With climate change a new ordeal that has caused frequent
droughts, leading to suffering and death in this part of Africa, the community
from Lpartuk Ranch in Samburu County relies on livestock which is sometimes
wiped out by severe drought leaving them with no other option other than the
harvesting of wild products and honey. Samburu County, in Kenya’s semi-arid
northern region, hosts Lerroghi, a 92,000 hectare forest reserve that is home
to different indigenous plants and animal species. Lerroghi, also called
Kirisia locally, is among the largest forest ecosystem in dry northern Kenya
and was initially filled with olive and red cedar trees. Harvesting of cedar
regardless of whether forest was privately or publicly owned was banned in
1999, and that over 30,000 hectares – yet one-third of the Lerroghi forest has
been destroyed.
“People here are ready to take up spears and machetes to
guard the forest. They have been provoked by outsiders who are out to wipe out
our indigenous forest to the last bit,” Mark Loloolki, Lpartuk Ranch chairman,
who led the protesting community members told IPS. They threatened to set
alight any vehicle caught ferrying the timbers or logs suspected to be from
their forests. Unscrupulous merchants smuggle the endangered red cedar products
to the coastal port of Mombasa for shipping to Saudi Arabia where they are sold
at high prices. “This is a business that involves a well-connected cartel of
merchants operating in Nairobi and Mombasa,” said Loloolki. According to
Samburu County’s Kenya Forest Service (KFS) Ecosystem Controverter Eric
Chemitei, “as a government parastatal, we [KFS] do not issue permits for
transportation or movement of cedar posts. However, we do not know how they get
to Nairobi, Mombasa and eventually to Saudi Arabia as alleged.”

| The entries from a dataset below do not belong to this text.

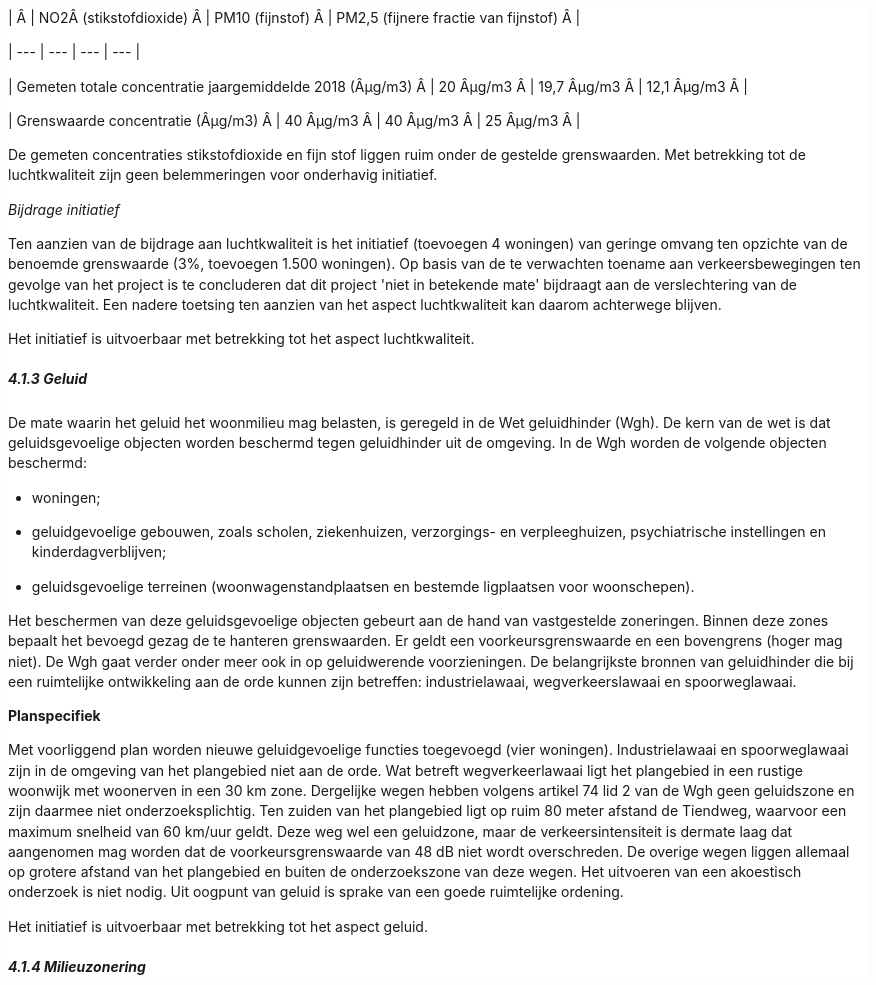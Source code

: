 | Â | NO2Â (stikstofdioxide)   Â | PM10  (fijnstof)   Â | PM2,5 (fijnere fractie van fijnstof)   Â |

| --- | --- | --- | --- |

| Gemeten totale concentratie jaargemiddelde 2018 (Âµg/m3)   Â | 20 Âµg/m3   Â | 19,7 Âµg/m3   Â | 12,1 Âµg/m3   Â |

| Grenswaarde concentratie (Âµg/m3\)   Â | 40 Âµg/m3   Â | 40 Âµg/m3   Â | 25 Âµg/m3   Â |

De gemeten concentraties stikstofdioxide en fijn stof liggen ruim onder de gestelde grenswaarden. Met betrekking tot de luchtkwaliteit zijn geen belemmeringen voor onderhavig initiatief.

*Bijdrage initiatief*

Ten aanzien van de bijdrage aan luchtkwaliteit is het initiatief (toevoegen 4 woningen) van geringe omvang ten opzichte van de benoemde grenswaarde (3%, toevoegen 1\.500 woningen). Op basis van de te verwachten toename aan verkeersbewegingen ten gevolge van het project is te concluderen dat dit project 'niet in betekende mate' bijdraagt aan de verslechtering van de luchtkwaliteit. Een nadere toetsing ten aanzien van het aspect luchtkwaliteit kan daarom achterwege blijven.

Het initiatief is uitvoerbaar met betrekking tot het aspect luchtkwaliteit.

##### 4\.1\.3 Geluid

De mate waarin het geluid het woonmilieu mag belasten, is geregeld in de Wet geluidhinder (Wgh). De kern van de wet is dat geluidsgevoelige objecten worden beschermd tegen geluidhinder uit de omgeving. In de Wgh worden de volgende objecten beschermd:

* woningen;

* geluidgevoelige gebouwen, zoals scholen, ziekenhuizen, verzorgings\- en verpleeghuizen, psychiatrische instellingen en kinderdagverblijven;

* geluidsgevoelige terreinen (woonwagenstandplaatsen en bestemde ligplaatsen voor woonschepen).

Het beschermen van deze geluidsgevoelige objecten gebeurt aan de hand van vastgestelde zoneringen. Binnen deze zones bepaalt het bevoegd gezag de te hanteren grenswaarden. Er geldt een voorkeursgrenswaarde en een bovengrens (hoger mag niet). De Wgh gaat verder onder meer ook in op geluidwerende voorzieningen. De belangrijkste bronnen van geluidhinder die bij een ruimtelijke ontwikkeling aan de orde kunnen zijn betreffen: industrielawaai, wegverkeerslawaai en spoorweglawaai.

**Planspecifiek**

Met voorliggend plan worden nieuwe geluidgevoelige functies toegevoegd (vier woningen). Industrielawaai en spoorweglawaai zijn in de omgeving van het plangebied niet aan de orde. Wat betreft wegverkeerlawaai ligt het plangebied in een rustige woonwijk met woonerven in een 30 km zone. Dergelijke wegen hebben volgens artikel 74 lid 2 van de Wgh geen geluidszone en zijn daarmee niet onderzoeksplichtig. Ten zuiden van het plangebied ligt op ruim 80 meter afstand de Tiendweg, waarvoor een maximum snelheid van 60 km/uur geldt. Deze weg wel een geluidzone, maar de verkeersintensiteit is dermate laag dat aangenomen mag worden dat de voorkeursgrenswaarde van 48 dB niet wordt overschreden. De overige wegen liggen allemaal op grotere afstand van het plangebied en buiten de onderzoekszone van deze wegen. Het uitvoeren van een akoestisch onderzoek is niet nodig. Uit oogpunt van geluid is sprake van een goede ruimtelijke ordening.

Het initiatief is uitvoerbaar met betrekking tot het aspect geluid.

##### 4\.1\.4 Milieuzonering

The protest came barely a week after counterparts from
Seketet, a few kilometres away in Samburu Central, held a similar protest after
over 12,000 red cedar posts were caught on transit to Maralal, Samburu’s main
town. Last year, students walked for four kilometres during International Ozone
Day to protest against the wanton destruction of the same endangered forest
tree species.
A report titled Green Carbon, Black Trade, released by the
U.N. Environment Programme (UNEP) and Interpol in 2012, which focuses on
illegal logging and its impacts on the lives and livelihoods of often some of
the poorest people in the world, underlines how criminals are combining
old-fashioned methods such as bribes with high-tech methods such as computer
hacking of government websites to obtain transportation and other permits. Reports
from INTERPOL and the World Bank in 2009 and from UNEP in 2011 indicate that
the trade in illegally harvested timber is highly lucrative for criminal
elements and has been estimated at 11 billion dollars – comparable with the
production value of drugs which is estimated at around 13 billion dollars. In a
report on organised wildlife, gold and timber, released on Apr. 16, UNEP
Executive Director Achim Steiner said: “There is no room for doubt: wildlife
and forest crime is serious and calls for an equally serious response. In
addition to the breach of the international rule of law and the impact on peace
and security, environmental crime robs countries of revenues that could have
been spent on sustainable development and the eradication of poverty.”
Of the 3.4 million hectares (5.9 percent) of forest cover
out of the Kenya’s total land area, 1.4 million are made up of indigenous
closed canopy forests, mangroves and plantations, on both public and private
lands. Kenya’s annual domestic demand for wood is 37 million cubic metres while
sustainable wood supply is only around 30 million cubic metres, thus creating a
deficit of seven million cubic metres which, according to analysts, means that
any projected increase in forest cover can only be realised after this huge
internal demand is met. The policy acknowledges that indigenous trees or
forests are ecosystems that provide important economic, environmental,
recreational, scientific, social, cultural and spiritual benefits. Nevertheless,
illegal harvesting of forest products is pervasive and often involves
unsustainable forest practices which cause serious damage to forests, the
people who depend on them and the economies of producer countries. Forests have
been subjected to land use changes such as conversion to farmland or urban
settlements, thus reducing their ability to supply forest products and serve as
water catchments, biodiversity conservation reservoirs and wildlife habitats.